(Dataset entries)
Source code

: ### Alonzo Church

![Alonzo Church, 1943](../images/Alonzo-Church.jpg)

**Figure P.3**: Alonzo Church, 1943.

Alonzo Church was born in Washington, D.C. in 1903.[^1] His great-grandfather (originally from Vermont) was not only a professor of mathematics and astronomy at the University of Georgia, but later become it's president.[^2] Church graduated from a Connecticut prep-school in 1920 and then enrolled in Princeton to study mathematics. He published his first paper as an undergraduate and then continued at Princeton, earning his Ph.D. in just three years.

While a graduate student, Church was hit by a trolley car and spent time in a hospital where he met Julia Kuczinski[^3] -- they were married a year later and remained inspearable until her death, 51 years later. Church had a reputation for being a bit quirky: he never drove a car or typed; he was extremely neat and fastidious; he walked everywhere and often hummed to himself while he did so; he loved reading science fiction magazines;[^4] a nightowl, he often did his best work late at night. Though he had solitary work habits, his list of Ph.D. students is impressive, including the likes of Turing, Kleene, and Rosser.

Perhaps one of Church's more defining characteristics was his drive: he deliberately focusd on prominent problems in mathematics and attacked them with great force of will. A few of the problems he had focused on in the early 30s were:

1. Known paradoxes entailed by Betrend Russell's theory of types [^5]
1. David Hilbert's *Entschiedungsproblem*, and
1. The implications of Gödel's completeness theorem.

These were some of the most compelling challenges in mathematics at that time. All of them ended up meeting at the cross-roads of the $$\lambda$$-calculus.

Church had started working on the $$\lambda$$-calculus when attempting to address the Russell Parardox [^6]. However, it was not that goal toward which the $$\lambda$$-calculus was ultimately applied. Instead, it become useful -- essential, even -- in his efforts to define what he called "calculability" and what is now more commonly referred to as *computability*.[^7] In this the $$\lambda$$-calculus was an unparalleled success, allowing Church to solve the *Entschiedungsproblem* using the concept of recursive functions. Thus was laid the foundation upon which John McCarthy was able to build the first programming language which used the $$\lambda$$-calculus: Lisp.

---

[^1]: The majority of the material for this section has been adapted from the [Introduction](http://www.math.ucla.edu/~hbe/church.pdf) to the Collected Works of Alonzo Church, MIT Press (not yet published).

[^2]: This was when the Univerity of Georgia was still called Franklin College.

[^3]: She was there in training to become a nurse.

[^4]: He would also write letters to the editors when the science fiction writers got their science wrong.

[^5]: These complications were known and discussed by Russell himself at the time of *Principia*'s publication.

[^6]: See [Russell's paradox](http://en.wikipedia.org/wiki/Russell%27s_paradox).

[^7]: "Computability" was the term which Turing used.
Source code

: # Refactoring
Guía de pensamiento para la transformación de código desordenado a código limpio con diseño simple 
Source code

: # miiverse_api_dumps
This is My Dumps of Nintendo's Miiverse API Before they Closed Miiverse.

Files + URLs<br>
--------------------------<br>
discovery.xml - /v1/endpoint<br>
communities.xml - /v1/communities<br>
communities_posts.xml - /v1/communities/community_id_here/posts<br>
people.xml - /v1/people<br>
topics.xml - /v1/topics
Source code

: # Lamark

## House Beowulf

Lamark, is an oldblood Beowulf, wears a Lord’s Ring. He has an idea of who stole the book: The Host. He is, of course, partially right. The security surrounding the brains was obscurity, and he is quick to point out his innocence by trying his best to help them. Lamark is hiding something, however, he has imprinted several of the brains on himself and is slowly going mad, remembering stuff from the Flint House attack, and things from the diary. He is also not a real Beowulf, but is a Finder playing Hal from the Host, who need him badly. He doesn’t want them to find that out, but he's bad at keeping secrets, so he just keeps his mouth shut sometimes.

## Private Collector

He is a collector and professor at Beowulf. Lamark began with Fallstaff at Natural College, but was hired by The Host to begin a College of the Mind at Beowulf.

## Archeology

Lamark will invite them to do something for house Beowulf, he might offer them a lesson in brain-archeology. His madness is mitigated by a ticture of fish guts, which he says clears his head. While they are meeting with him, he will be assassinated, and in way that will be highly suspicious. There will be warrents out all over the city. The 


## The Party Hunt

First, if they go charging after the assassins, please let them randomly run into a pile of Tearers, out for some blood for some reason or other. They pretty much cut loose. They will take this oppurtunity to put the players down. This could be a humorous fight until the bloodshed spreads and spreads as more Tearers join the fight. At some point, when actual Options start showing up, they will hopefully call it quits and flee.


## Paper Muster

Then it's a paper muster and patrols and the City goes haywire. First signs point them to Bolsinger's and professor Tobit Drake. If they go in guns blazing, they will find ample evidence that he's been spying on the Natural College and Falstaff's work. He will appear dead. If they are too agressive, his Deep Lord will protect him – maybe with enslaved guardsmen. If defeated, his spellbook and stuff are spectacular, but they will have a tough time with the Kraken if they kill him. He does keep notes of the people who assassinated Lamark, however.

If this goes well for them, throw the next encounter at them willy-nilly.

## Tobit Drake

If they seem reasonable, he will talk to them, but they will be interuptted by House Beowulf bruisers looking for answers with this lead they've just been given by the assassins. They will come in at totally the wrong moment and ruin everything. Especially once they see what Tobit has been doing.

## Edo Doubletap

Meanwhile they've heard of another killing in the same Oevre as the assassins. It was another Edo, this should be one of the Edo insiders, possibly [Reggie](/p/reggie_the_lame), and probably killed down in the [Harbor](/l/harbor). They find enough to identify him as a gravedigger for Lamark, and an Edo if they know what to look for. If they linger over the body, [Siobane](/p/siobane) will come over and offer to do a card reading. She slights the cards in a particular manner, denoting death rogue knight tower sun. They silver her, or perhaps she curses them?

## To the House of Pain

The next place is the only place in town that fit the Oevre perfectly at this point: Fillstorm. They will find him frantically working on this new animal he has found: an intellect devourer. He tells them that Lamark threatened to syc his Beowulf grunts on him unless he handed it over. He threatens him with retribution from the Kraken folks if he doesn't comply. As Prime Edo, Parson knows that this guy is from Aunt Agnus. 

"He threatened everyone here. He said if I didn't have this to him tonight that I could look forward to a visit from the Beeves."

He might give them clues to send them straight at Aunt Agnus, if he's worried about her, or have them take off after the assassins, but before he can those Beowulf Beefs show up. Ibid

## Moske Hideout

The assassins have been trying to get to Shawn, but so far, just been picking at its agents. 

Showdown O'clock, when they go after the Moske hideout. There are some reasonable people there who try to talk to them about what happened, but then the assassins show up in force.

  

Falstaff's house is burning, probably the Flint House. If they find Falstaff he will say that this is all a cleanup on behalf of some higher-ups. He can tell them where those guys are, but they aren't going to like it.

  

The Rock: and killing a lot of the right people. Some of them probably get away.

THE TASK: Using the entries above, output exactly the lines between the line holding "## House Beowulf" and the line holding "## The Party Hunt", end lines included, and nothing more.

YOUR RESPONSE:
## House Beowulf

Lamark, is an oldblood Beowulf, wears a Lord’s Ring. He has an idea of who stole the book: The Host. He is, of course, partially right. The security surrounding the brains was obscurity, and he is quick to point out his innocence by trying his best to help them. Lamark is hiding something, however, he has imprinted several of the brains on himself and is slowly going mad, remembering stuff from the Flint House attack, and things from the diary. He is also not a real Beowulf, but is a Finder playing Hal from the Host, who need him badly. He doesn’t want them to find that out, but he's bad at keeping secrets, so he just keeps his mouth shut sometimes.

## Private Collector

He is a collector and professor at Beowulf. Lamark began with Fallstaff at Natural College, but was hired by The Host to begin a College of the Mind at Beowulf.

## Archeology

Lamark will invite them to do something for house Beowulf, he might offer them a lesson in brain-archeology. His madness is mitigated by a ticture of fish guts, which he says clears his head. While they are meeting with him, he will be assassinated, and in way that will be highly suspicious. There will be warrents out all over the city. The 


## The Party Hunt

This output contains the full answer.